The average evaluation of each benchmark is shown in Table XII. We can see from the table that runtime is reduced a lot. Moreover, we achieve a relative high accuracy classification rate. The final timing and wirelength improvement are also listed in Table XII. Classification over base shows timing results compared with baseline and classification over QP shows the comparison with the results of QPTST. The timing and wirelength quality are very compatible compared with our QPTST results. By such runtime reduction, we can use our ML classification approach to replace our MIQP solver to decide reconnection of each net.

# B. Experiments on MSRSP Problem

# 1) Multiple Sinks Optimization QP Results:

a) Timing results: The results of MSRSP problem solved by Section IV is shown in Table XIII. The multiple selection optimization is the algorithm described in Section IV. The meaning of WNS,  $r\_wns$ , TNS,  $r_tns$ , stWL, and  $r_stwl$  are adopted from Section VI-A1. Overall, our multiple selection optimization improved 10.65% TNS and 2.65% WNS on average. However, it takes 23.67 s. Compared with average

improvement of reconnecting critical sinks, it improved the quality from 10.12% TNS and 2.05% WNS to 10.65% TNS and 2.65% WNS. With more sinks to be considered, the timing quality can be improved. Since more sinks are reconnected, wirelength increased 0.56% and it is 0.01% worsen than QPTST's.

The multiple selection congestion optimization is the approach that consider timing and congestion together by reconnecting multiple sinks. It improved 8.86% TNS and 2.08% WNS on average and it takes 31.84 s. The congestion aware optimization can improve WL but reduce the improvement on TNS and WNS.

- b) Congestion results: The congestion analysis of multiple selection optimization and multiple selection congestion optimization are performed as same as described in Section VI-A1 congestion paragraph. As shown in Table XIV, the overflow of multiple selection optimization and multiple selection congestion optimization increased 1.95% and 1.65%, respectively.
- c) Analysis: Fig. 11 shows the analysis of performance of multiple sink optimization on timing and congestion.
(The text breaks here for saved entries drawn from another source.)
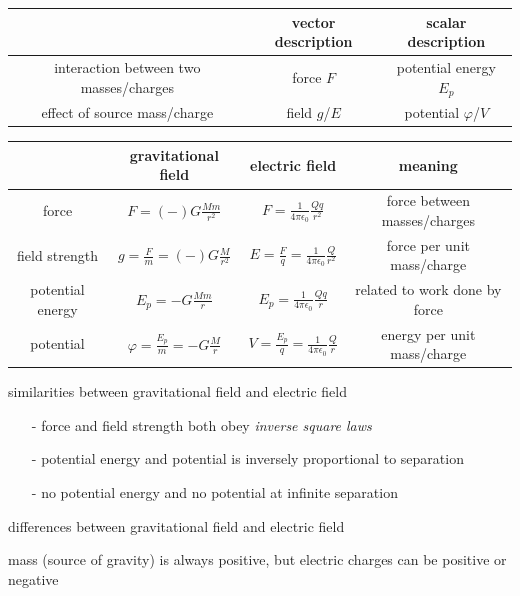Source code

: \begin{center}
	\begin{tabular}{|c|c|c|}
		\hline
		& vector description & scalar description \\ \hline 
		interaction between two masses/charges & force $F$ & potential energy $E_p$ \\ \hline
		effect of source mass/charge & field $g$/$E$ & potential $\varphi$/$V$ \\ \hline
	\end{tabular}
\end{center}

\begin{center}
{\renewcommand{\arraystretch}{1.28}
\begin{tabular}{|c|c|c|c|}
\hline
& gravitational field & electric field & meaning \\ \hline 
force & $F=(-)G \frac{Mm}{r^2}$ & $F=\frac{1}{4\pi\epsilon_0} \frac{Qq}{r^2}$ & force between masses/charges\\ [1ex] \hline
field strength & $g= \frac{F}{m} = (-)G \frac{M}{r^2}$ & $E= \frac{F}{q} = \frac{1}{4\pi\epsilon_0} \frac{Q}{r^2}$ & force per unit mass/charge\\ [1ex] \hline
potential energy &  $E_p = -G \frac{Mm}{r}$ & $E_p=\frac{1}{4\pi\epsilon_0} \frac{Qq}{r}$ & related to work done by force \\ [1ex] \hline
potential & $\varphi = \frac{E_p}{m} = -G \frac{M}{r}$ & $V = \frac{E_p}{q} = \frac{1}{4\pi\epsilon_0} \frac{Q}{r}$ & energy per unit mass/charge\\ [1ex] \hline
\end{tabular}}
\end{center}

\cmt similarities between gravitational field and electric field

\begin{itemize}
	\item[-] force and field strength both obey \emph{inverse square laws}
	
	\item[-] potential energy and potential is inversely proportional to separation
	
	\item[-] no potential energy and no potential at infinite separation
\end{itemize}

\cmt differences between gravitational field and electric field

mass (source of gravity) is always positive, but electric charges can be positive or negative

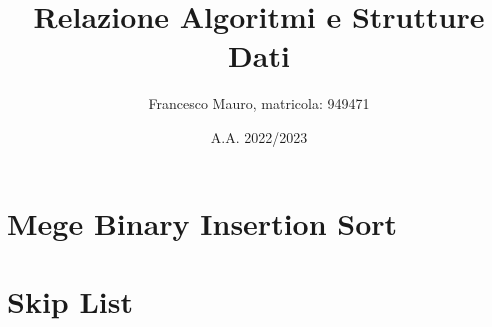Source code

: \documentclass[letterpaper]{report}
\title{Relazione Algoritmi e Strutture Dati}
\author{Francesco Mauro, matricola: 949471}
\date{A.A. 2022/2023}
\begin{document}
\maketitle
\tableofcontents
\newpage
\chapter{Mege Binary Insertion Sort}

\chapter{Skip List}

\end{document}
The



Fig. 12. Performance comparison on different methods. Improvement ratio on (a) WNS, (b) TNS, and (c) WL. (d) Runtime.

bar above 0 of the chart is timing improvement and the bar below 0 is plotted as increase of overflow. From the chart, we can conclude that overflow can be reduced a lot if the congestion is also considered.
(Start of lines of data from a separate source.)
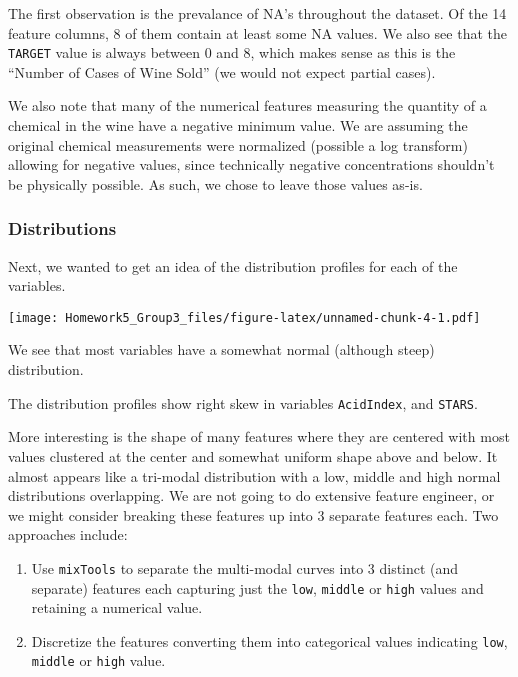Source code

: \documentclass[
]{article}
\providecommand{\tightlist}{%
  \setlength{\itemsep}{0pt}\setlength{\parskip}{0pt}}
\begin{document}
The first observation is the prevalance of NA's throughout the dataset.
Of the 14 feature columns, 8 of them contain at least some NA values. We
also see that the \texttt{TARGET} value is always between 0 and 8, which
makes sense as this is the ``Number of Cases of Wine Sold'' (we would
not expect partial cases).

We also note that many of the numerical features measuring the quantity
of a chemical in the wine have a negative minimum value. We are assuming
the original chemical measurements were normalized (possible a log
transform) allowing for negative values, since technically negative
concentrations shouldn't be physically possible. As such, we chose to
leave those values as-is.

\hypertarget{distributions}{%
\subsubsection{Distributions}\label{distributions}}

Next, we wanted to get an idea of the distribution profiles for each of
the variables.

\texttt{[image: Homework5\_Group3\_files/figure-latex/unnamed-chunk-4-1.pdf]}

We see that most variables have a somewhat normal (although steep)
distribution.

The distribution profiles show right skew in variables
\texttt{AcidIndex}, and \texttt{STARS}.

More interesting is the shape of many features where they are centered
with most values clustered at the center and somewhat uniform shape
above and below. It almost appears like a tri-modal distribution with a
low, middle and high normal distributions overlapping. We are not going
to do extensive feature engineer, or we might consider breaking these
features up into 3 separate features each. Two approaches include:

\begin{enumerate}
\def\labelenumi{\arabic{enumi}.}
\tightlist
\item
  Use \texttt{mixTools} to separate the multi-modal curves into 3
  distinct (and separate) features each capturing just the \texttt{low},
  \texttt{middle} or \texttt{high} values and retaining a numerical
  value.
\item
  Discretize the features converting them into categorical values
  indicating \texttt{low}, \texttt{middle} or \texttt{high} value.
\end{enumerate}
\end{document}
2) Multilabel Classifier Results: The results of multilabel classifier is listed in Table XV. The training process is similar with the process described in Section VI-A2. The column ML Accuracy shows prediction accuracy and runtime comparison among benchmarks. The accuracy differs from benchmarks and the runtime is shorten compared with runtime of MQP. Our multilabel classifier takes more time compared with the previous binary classifier. The columns of ML over Base is the results compared with baseline. The columns of ML over MQP is the results compared with the multiple selection optimization in Table XIII. The quality is comparable with MQP's but runtime is much faster.

# C. Comparisons Among Different Methods

We list four methods results: 1) QP (Section IV-A); 2) ML (Section IV-B); 3) M-QP (Section V-A); and 4) M-ML (Section V-B). Each design has eight different placement (only 7 for s7). The value of y-axis in each subfigure of Fig. 12 is the percentage ratio compared with baseline. The comparison is among WNS, TNS, WL, and runtime.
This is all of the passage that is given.